■ What is expected:
Return only those lines of the records below in which "that" appears.

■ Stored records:

┄┄┄┄┄┄

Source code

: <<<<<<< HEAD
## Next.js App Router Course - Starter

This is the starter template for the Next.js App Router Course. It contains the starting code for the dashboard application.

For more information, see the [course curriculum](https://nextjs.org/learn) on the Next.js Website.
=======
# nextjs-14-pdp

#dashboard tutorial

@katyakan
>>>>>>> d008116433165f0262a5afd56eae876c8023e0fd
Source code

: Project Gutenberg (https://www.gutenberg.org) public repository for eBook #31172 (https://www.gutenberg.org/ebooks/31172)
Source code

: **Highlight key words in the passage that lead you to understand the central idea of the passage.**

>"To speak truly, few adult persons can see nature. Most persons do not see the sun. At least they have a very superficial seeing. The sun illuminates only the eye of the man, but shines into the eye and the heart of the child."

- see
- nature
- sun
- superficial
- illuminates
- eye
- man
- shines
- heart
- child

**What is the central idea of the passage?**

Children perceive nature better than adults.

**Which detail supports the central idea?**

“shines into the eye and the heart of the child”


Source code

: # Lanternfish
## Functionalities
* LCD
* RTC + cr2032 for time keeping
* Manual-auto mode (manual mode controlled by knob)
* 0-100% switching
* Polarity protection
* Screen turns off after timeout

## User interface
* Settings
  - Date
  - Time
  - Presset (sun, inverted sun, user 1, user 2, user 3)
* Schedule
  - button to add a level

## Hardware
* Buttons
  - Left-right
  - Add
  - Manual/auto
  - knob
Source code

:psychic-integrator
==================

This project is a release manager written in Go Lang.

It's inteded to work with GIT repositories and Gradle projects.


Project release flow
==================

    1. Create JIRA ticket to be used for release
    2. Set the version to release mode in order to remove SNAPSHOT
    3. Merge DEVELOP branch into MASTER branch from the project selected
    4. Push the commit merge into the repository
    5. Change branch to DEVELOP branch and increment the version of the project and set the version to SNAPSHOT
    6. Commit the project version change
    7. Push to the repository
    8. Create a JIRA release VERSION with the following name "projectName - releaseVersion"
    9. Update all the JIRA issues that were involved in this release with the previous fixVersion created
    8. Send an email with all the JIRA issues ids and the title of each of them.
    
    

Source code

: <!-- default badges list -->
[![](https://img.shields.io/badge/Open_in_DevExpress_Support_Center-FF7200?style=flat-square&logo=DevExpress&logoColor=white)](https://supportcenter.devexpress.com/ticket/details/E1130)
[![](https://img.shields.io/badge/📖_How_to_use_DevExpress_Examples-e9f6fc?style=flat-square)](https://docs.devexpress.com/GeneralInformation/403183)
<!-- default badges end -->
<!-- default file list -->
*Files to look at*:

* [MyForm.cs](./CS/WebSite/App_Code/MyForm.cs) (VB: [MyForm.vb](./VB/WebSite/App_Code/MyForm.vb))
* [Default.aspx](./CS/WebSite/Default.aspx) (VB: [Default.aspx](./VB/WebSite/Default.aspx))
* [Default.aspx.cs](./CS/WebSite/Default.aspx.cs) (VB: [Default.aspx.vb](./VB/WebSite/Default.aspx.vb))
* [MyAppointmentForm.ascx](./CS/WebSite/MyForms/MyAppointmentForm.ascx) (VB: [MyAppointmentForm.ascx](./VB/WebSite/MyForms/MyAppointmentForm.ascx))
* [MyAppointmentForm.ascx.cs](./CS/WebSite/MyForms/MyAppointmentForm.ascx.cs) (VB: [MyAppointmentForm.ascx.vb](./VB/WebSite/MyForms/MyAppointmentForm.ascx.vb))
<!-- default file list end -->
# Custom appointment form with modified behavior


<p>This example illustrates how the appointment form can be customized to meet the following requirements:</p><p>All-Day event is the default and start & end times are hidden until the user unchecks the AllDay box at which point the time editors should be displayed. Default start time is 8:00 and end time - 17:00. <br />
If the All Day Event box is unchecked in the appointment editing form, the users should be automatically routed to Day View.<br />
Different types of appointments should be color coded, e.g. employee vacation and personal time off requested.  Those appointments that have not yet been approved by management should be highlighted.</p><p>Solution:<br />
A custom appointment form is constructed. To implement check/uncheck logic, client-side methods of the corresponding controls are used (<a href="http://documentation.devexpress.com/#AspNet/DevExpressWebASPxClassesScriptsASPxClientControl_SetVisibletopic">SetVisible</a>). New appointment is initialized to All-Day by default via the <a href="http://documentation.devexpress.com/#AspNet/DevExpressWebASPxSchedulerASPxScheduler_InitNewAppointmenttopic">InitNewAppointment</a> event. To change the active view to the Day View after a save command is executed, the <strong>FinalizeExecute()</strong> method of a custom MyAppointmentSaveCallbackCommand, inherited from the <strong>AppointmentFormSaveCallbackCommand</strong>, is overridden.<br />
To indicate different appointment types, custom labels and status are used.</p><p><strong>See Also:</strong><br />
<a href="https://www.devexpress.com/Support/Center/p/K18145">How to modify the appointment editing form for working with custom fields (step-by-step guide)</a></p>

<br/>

┄┄┄┄┄┄

■ Answer to this task:
: **Highlight key words in the passage that lead you to understand the central idea of the passage.**
    9. Update all the JIRA issues that were involved in this release with the previous fixVersion created
Different types of appointments should be color coded, e.g. employee vacation and personal time off requested.  Those appointments that have not yet been approved by management should be highlighted.</p><p>Solution:<br />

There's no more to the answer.